■ Material provided
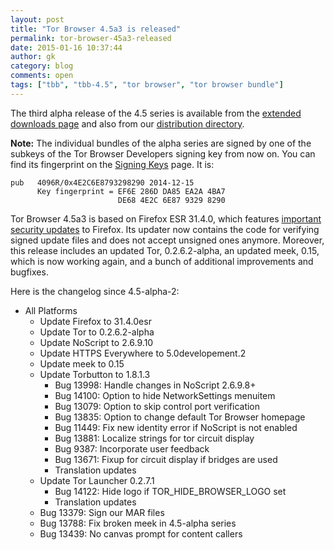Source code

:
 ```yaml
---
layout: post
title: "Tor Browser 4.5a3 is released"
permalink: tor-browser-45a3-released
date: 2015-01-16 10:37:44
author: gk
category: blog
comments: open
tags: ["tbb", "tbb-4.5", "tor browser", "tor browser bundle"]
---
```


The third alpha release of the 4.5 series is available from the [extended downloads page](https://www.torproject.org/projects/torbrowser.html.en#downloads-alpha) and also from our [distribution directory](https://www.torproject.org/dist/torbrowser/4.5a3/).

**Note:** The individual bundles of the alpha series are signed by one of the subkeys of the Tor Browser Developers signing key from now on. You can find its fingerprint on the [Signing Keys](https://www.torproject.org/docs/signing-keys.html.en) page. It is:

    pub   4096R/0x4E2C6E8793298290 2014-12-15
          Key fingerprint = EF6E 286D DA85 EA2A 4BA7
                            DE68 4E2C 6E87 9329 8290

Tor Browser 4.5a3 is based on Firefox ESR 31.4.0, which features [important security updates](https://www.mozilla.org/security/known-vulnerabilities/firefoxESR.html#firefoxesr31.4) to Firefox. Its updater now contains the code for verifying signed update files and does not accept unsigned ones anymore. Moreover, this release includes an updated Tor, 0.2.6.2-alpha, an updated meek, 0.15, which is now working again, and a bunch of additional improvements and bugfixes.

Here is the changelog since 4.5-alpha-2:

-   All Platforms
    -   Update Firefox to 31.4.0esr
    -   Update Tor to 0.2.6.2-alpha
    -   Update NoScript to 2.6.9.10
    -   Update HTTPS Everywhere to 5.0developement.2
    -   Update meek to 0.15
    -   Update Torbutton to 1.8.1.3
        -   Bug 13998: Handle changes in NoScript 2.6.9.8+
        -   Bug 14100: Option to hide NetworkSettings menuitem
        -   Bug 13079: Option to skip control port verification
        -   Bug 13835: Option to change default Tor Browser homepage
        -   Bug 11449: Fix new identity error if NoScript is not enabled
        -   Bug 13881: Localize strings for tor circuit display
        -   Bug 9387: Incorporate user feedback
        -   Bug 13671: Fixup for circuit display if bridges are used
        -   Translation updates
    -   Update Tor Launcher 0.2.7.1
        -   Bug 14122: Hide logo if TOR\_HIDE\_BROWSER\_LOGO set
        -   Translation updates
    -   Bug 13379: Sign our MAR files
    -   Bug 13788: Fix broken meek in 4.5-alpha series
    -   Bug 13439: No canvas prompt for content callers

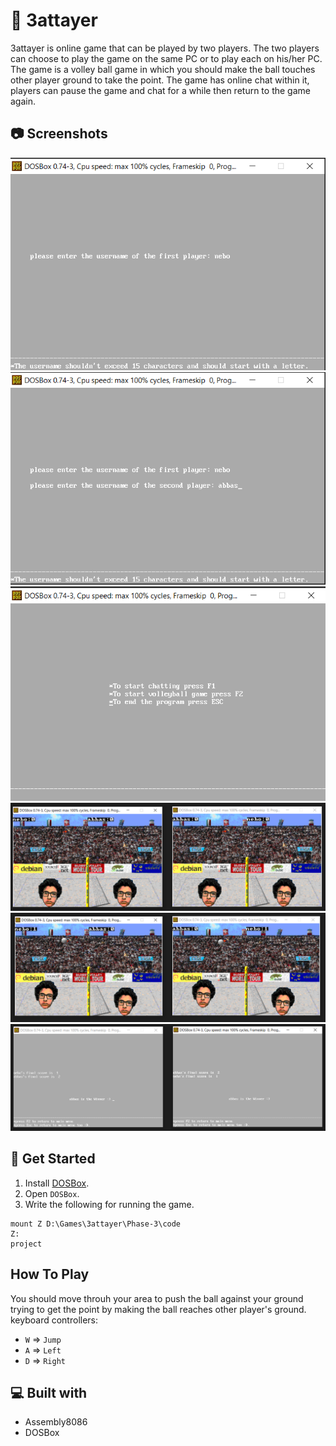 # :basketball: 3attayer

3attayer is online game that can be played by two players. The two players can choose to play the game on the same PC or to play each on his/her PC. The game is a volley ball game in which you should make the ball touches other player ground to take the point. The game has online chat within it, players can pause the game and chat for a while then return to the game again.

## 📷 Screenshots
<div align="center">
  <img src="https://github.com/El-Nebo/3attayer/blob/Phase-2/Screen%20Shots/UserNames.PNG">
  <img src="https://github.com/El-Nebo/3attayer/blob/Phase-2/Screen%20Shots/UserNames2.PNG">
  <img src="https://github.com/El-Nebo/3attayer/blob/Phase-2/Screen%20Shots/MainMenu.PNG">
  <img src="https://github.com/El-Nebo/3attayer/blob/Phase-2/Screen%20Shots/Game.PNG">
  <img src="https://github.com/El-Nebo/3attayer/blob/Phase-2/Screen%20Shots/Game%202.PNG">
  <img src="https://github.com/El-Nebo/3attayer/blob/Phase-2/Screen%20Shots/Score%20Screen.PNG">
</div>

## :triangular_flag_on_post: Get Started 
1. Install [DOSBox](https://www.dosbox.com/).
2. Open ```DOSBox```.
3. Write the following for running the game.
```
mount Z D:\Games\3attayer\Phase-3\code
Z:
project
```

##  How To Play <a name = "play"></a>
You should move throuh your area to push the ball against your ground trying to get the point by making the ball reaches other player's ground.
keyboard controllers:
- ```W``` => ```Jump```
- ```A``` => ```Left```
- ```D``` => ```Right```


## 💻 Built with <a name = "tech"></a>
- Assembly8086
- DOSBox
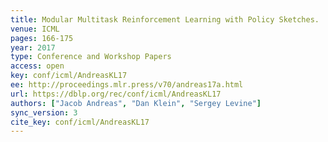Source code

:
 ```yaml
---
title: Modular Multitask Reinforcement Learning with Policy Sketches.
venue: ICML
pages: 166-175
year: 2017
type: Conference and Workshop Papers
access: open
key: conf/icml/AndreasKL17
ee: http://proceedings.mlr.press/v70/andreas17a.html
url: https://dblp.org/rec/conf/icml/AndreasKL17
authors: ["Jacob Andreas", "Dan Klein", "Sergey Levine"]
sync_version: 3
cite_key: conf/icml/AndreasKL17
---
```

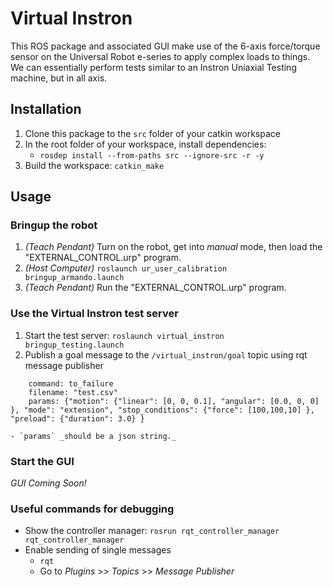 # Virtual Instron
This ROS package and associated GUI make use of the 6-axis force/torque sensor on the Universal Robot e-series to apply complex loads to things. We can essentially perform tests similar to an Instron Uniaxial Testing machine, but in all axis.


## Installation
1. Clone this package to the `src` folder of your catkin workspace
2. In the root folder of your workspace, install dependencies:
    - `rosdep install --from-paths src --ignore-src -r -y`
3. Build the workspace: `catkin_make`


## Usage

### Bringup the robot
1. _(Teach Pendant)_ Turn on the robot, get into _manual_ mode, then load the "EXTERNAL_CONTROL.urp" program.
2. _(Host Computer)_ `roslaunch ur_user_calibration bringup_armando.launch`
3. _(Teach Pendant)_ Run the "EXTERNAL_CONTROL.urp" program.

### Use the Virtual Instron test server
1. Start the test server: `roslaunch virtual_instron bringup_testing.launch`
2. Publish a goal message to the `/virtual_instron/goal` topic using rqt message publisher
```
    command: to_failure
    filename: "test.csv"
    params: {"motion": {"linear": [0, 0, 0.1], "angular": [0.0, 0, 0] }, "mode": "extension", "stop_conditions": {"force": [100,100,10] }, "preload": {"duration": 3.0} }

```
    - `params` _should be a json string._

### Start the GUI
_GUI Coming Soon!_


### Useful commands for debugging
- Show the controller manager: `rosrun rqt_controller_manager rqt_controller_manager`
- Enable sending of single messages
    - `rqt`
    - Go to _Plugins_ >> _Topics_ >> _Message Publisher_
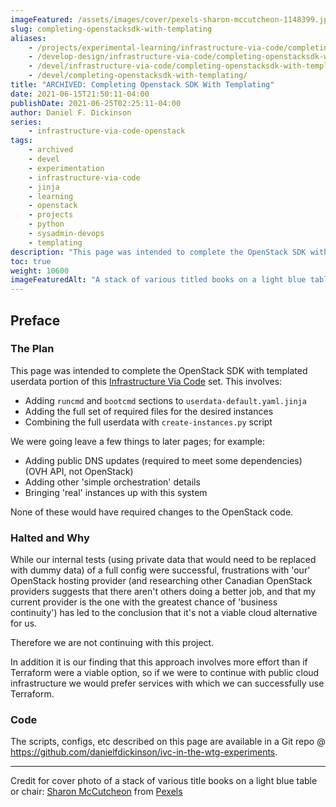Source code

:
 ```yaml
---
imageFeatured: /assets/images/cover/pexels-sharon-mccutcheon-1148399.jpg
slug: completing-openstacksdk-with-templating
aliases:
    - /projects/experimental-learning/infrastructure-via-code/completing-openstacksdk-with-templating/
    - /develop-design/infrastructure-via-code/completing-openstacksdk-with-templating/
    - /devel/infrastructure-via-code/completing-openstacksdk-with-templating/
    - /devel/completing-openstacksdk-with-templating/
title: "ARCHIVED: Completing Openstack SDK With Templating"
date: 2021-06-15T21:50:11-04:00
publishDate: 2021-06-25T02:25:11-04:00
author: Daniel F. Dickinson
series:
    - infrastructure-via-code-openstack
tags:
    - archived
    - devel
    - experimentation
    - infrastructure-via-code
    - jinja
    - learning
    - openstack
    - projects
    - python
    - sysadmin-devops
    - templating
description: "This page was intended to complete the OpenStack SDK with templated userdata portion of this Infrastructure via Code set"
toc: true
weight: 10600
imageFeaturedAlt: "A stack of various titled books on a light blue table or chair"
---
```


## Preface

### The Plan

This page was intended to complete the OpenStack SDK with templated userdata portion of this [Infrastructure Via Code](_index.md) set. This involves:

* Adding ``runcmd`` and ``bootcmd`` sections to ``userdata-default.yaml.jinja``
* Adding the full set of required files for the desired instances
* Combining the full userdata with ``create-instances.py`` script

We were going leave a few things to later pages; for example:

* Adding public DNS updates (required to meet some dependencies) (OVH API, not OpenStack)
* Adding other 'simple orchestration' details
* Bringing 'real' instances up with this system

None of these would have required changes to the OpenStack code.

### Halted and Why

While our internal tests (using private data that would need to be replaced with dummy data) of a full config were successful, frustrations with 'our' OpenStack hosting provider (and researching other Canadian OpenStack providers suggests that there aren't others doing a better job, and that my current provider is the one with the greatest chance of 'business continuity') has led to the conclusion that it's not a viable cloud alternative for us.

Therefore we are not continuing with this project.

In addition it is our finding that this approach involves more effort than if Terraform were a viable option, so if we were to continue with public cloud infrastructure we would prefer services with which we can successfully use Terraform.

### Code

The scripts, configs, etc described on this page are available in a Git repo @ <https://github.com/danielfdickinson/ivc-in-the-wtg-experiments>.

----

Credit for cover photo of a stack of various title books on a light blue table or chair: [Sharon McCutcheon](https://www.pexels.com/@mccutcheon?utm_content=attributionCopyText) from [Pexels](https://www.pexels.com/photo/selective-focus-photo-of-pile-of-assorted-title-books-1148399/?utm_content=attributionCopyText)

■ Exercise directions
Once the line with "Tor Browser homepage" is found in the data above, reproduce it and each line after it exactly, through the line with "## 📷 Screenshots". Omit the pictures.

■ Written reply
        -   Bug 13835: Option to change default Tor Browser homepage
        -   Bug 11449: Fix new identity error if NoScript is not enabled
        -   Bug 13881: Localize strings for tor circuit display
        -   Bug 9387: Incorporate user feedback
        -   Bug 13671: Fixup for circuit display if bridges are used
        -   Translation updates
    -   Update Tor Launcher 0.2.7.1
        -   Bug 14122: Hide logo if TOR\_HIDE\_BROWSER\_LOGO set
        -   Translation updates
    -   Bug 13379: Sign our MAR files
    -   Bug 13788: Fix broken meek in 4.5-alpha series
    -   Bug 13439: No canvas prompt for content callers

 # :basketball: 3attayer

3attayer is online game that can be played by two players. The two players can choose to play the game on the same PC or to play each on his/her PC. The game is a volley ball game in which you should make the ball touches other player ground to take the point. The game has online chat within it, players can pause the game and chat for a while then return to the game again.

## 📷 Screenshots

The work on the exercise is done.